**Materials provided:**
╔══
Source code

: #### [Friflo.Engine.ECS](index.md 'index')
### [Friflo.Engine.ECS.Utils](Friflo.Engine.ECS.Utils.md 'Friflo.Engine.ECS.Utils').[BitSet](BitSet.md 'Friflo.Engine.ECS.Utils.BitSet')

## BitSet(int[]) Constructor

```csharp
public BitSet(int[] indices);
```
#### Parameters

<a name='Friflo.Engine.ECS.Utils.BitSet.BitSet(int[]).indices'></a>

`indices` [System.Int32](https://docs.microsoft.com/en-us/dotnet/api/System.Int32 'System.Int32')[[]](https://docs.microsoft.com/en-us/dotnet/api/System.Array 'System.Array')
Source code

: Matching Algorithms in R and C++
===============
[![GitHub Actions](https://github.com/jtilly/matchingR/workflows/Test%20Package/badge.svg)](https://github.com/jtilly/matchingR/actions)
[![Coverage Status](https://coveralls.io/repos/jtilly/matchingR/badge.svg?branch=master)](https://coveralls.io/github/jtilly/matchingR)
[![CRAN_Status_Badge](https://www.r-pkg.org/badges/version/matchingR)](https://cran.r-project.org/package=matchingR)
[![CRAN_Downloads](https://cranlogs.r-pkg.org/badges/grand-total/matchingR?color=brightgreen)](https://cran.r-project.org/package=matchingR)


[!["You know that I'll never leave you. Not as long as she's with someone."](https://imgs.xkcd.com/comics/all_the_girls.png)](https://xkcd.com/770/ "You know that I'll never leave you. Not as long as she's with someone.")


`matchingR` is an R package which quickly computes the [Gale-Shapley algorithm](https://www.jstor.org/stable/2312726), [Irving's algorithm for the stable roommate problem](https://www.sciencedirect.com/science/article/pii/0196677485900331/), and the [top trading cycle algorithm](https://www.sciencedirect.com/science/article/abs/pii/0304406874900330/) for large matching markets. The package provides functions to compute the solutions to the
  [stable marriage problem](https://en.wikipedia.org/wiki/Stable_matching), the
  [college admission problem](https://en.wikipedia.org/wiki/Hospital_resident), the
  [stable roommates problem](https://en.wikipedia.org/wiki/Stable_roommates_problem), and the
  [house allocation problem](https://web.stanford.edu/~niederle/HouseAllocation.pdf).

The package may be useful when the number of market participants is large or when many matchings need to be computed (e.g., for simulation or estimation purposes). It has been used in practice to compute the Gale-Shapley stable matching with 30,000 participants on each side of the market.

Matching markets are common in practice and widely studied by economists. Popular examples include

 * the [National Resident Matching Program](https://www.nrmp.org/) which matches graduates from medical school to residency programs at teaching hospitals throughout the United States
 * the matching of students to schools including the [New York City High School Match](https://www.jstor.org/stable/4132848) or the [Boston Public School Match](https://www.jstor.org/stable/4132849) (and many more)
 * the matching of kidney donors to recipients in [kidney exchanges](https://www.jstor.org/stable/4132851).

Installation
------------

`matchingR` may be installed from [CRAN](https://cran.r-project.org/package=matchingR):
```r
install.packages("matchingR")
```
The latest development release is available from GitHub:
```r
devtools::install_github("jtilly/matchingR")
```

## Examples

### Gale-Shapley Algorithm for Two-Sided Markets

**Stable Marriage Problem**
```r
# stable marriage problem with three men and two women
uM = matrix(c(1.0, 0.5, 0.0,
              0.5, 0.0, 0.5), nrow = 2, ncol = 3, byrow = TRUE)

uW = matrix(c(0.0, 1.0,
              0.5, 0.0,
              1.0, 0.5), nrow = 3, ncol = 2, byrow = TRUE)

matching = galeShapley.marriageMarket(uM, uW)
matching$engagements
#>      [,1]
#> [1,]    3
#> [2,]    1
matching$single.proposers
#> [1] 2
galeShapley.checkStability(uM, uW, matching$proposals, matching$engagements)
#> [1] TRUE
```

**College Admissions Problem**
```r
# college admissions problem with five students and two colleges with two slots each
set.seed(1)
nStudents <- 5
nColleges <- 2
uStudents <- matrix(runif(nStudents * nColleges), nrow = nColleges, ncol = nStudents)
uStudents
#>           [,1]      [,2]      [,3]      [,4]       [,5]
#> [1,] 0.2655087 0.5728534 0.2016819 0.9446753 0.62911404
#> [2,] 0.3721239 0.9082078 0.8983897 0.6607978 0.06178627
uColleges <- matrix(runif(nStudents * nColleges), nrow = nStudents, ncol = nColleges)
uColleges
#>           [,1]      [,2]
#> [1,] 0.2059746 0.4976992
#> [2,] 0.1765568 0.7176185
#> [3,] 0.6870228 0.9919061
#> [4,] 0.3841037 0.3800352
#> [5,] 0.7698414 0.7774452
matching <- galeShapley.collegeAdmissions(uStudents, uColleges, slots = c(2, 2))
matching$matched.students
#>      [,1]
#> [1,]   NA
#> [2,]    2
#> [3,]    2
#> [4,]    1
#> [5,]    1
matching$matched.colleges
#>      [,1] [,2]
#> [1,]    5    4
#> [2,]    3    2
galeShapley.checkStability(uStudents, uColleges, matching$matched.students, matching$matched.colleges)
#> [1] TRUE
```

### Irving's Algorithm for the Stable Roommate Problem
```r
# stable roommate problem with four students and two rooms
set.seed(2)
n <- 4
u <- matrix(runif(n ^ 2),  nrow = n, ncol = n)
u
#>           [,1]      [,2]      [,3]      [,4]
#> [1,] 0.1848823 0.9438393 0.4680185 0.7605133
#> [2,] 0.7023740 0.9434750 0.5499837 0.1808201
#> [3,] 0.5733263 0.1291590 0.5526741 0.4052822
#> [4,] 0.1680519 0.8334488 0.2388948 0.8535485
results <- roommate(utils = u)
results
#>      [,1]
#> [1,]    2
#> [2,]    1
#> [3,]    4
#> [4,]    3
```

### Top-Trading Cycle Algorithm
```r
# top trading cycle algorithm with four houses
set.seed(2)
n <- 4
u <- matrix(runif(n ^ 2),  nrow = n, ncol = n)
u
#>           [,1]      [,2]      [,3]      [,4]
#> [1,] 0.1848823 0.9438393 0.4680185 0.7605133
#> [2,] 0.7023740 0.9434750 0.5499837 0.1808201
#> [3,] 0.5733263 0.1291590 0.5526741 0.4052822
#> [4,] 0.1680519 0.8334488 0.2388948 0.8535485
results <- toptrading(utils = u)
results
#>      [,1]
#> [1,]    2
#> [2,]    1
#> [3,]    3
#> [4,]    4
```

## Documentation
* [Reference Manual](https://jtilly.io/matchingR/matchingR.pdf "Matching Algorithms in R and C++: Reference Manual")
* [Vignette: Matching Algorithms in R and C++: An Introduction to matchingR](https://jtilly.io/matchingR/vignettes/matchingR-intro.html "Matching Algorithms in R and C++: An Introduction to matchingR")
╚══
The output should restate the data exactly, with no line missing.

Source code

: #### [Friflo.Engine.ECS](index.md 'index')
### [Friflo.Engine.ECS.Utils](Friflo.Engine.ECS.Utils.md 'Friflo.Engine.ECS.Utils').[BitSet](BitSet.md 'Friflo.Engine.ECS.Utils.BitSet')

## BitSet(int[]) Constructor

```csharp
public BitSet(int[] indices);
```
#### Parameters

<a name='Friflo.Engine.ECS.Utils.BitSet.BitSet(int[]).indices'></a>

`indices` [System.Int32](https://docs.microsoft.com/en-us/dotnet/api/System.Int32 'System.Int32')[[]](https://docs.microsoft.com/en-us/dotnet/api/System.Array 'System.Array')
Source code

: Matching Algorithms in R and C++
===============
[![GitHub Actions](https://github.com/jtilly/matchingR/workflows/Test%20Package/badge.svg)](https://github.com/jtilly/matchingR/actions)
[![Coverage Status](https://coveralls.io/repos/jtilly/matchingR/badge.svg?branch=master)](https://coveralls.io/github/jtilly/matchingR)
[![CRAN_Status_Badge](https://www.r-pkg.org/badges/version/matchingR)](https://cran.r-project.org/package=matchingR)
[![CRAN_Downloads](https://cranlogs.r-pkg.org/badges/grand-total/matchingR?color=brightgreen)](https://cran.r-project.org/package=matchingR)


[!["You know that I'll never leave you. Not as long as she's with someone."](https://imgs.xkcd.com/comics/all_the_girls.png)](https://xkcd.com/770/ "You know that I'll never leave you. Not as long as she's with someone.")


`matchingR` is an R package which quickly computes the [Gale-Shapley algorithm](https://www.jstor.org/stable/2312726), [Irving's algorithm for the stable roommate problem](https://www.sciencedirect.com/science/article/pii/0196677485900331/), and the [top trading cycle algorithm](https://www.sciencedirect.com/science/article/abs/pii/0304406874900330/) for large matching markets. The package provides functions to compute the solutions to the
  [stable marriage problem](https://en.wikipedia.org/wiki/Stable_matching), the
  [college admission problem](https://en.wikipedia.org/wiki/Hospital_resident), the
  [stable roommates problem](https://en.wikipedia.org/wiki/Stable_roommates_problem), and the
  [house allocation problem](https://web.stanford.edu/~niederle/HouseAllocation.pdf).

The package may be useful when the number of market participants is large or when many matchings need to be computed (e.g., for simulation or estimation purposes). It has been used in practice to compute the Gale-Shapley stable matching with 30,000 participants on each side of the market.

Matching markets are common in practice and widely studied by economists. Popular examples include

 * the [National Resident Matching Program](https://www.nrmp.org/) which matches graduates from medical school to residency programs at teaching hospitals throughout the United States
 * the matching of students to schools including the [New York City High School Match](https://www.jstor.org/stable/4132848) or the [Boston Public School Match](https://www.jstor.org/stable/4132849) (and many more)
 * the matching of kidney donors to recipients in [kidney exchanges](https://www.jstor.org/stable/4132851).

Installation
------------

`matchingR` may be installed from [CRAN](https://cran.r-project.org/package=matchingR):
```r
install.packages("matchingR")
```
The latest development release is available from GitHub:
```r
devtools::install_github("jtilly/matchingR")
```

## Examples

### Gale-Shapley Algorithm for Two-Sided Markets

**Stable Marriage Problem**
```r
# stable marriage problem with three men and two women
uM = matrix(c(1.0, 0.5, 0.0,
              0.5, 0.0, 0.5), nrow = 2, ncol = 3, byrow = TRUE)

uW = matrix(c(0.0, 1.0,
              0.5, 0.0,
              1.0, 0.5), nrow = 3, ncol = 2, byrow = TRUE)

matching = galeShapley.marriageMarket(uM, uW)
matching$engagements
#>      [,1]
#> [1,]    3
#> [2,]    1
matching$single.proposers
#> [1] 2
galeShapley.checkStability(uM, uW, matching$proposals, matching$engagements)
#> [1] TRUE
```

**College Admissions Problem**
```r
# college admissions problem with five students and two colleges with two slots each
set.seed(1)
nStudents <- 5
nColleges <- 2
uStudents <- matrix(runif(nStudents * nColleges), nrow = nColleges, ncol = nStudents)
uStudents
#>           [,1]      [,2]      [,3]      [,4]       [,5]
#> [1,] 0.2655087 0.5728534 0.2016819 0.9446753 0.62911404
#> [2,] 0.3721239 0.9082078 0.8983897 0.6607978 0.06178627
uColleges <- matrix(runif(nStudents * nColleges), nrow = nStudents, ncol = nColleges)
uColleges
#>           [,1]      [,2]
#> [1,] 0.2059746 0.4976992
#> [2,] 0.1765568 0.7176185
#> [3,] 0.6870228 0.9919061
#> [4,] 0.3841037 0.3800352
#> [5,] 0.7698414 0.7774452
matching <- galeShapley.collegeAdmissions(uStudents, uColleges, slots = c(2, 2))
matching$matched.students
#>      [,1]
#> [1,]   NA
#> [2,]    2
#> [3,]    2
#> [4,]    1
#> [5,]    1
matching$matched.colleges
#>      [,1] [,2]
#> [1,]    5    4
#> [2,]    3    2
galeShapley.checkStability(uStudents, uColleges, matching$matched.students, matching$matched.colleges)
#> [1] TRUE
```

### Irving's Algorithm for the Stable Roommate Problem
```r
# stable roommate problem with four students and two rooms
set.seed(2)
n <- 4
u <- matrix(runif(n ^ 2),  nrow = n, ncol = n)
u
#>           [,1]      [,2]      [,3]      [,4]
#> [1,] 0.1848823 0.9438393 0.4680185 0.7605133
#> [2,] 0.7023740 0.9434750 0.5499837 0.1808201
#> [3,] 0.5733263 0.1291590 0.5526741 0.4052822
#> [4,] 0.1680519 0.8334488 0.2388948 0.8535485
results <- roommate(utils = u)
results
#>      [,1]
#> [1,]    2
#> [2,]    1
#> [3,]    4
#> [4,]    3
```

### Top-Trading Cycle Algorithm
```r
# top trading cycle algorithm with four houses
set.seed(2)
n <- 4
u <- matrix(runif(n ^ 2),  nrow = n, ncol = n)
u
#>           [,1]      [,2]      [,3]      [,4]
#> [1,] 0.1848823 0.9438393 0.4680185 0.7605133
#> [2,] 0.7023740 0.9434750 0.5499837 0.1808201
#> [3,] 0.5733263 0.1291590 0.5526741 0.4052822
#> [4,] 0.1680519 0.8334488 0.2388948 0.8535485
results <- toptrading(utils = u)
results
#>      [,1]
#> [1,]    2
#> [2,]    1
#> [3,]    3
#> [4,]    4
```

## Documentation
* [Reference Manual](https://jtilly.io/matchingR/matchingR.pdf "Matching Algorithms in R and C++: Reference Manual")
* [Vignette: Matching Algorithms in R and C++: An Introduction to matchingR](https://jtilly.io/matchingR/vignettes/matchingR-intro.html "Matching Algorithms in R and C++: An Introduction to matchingR")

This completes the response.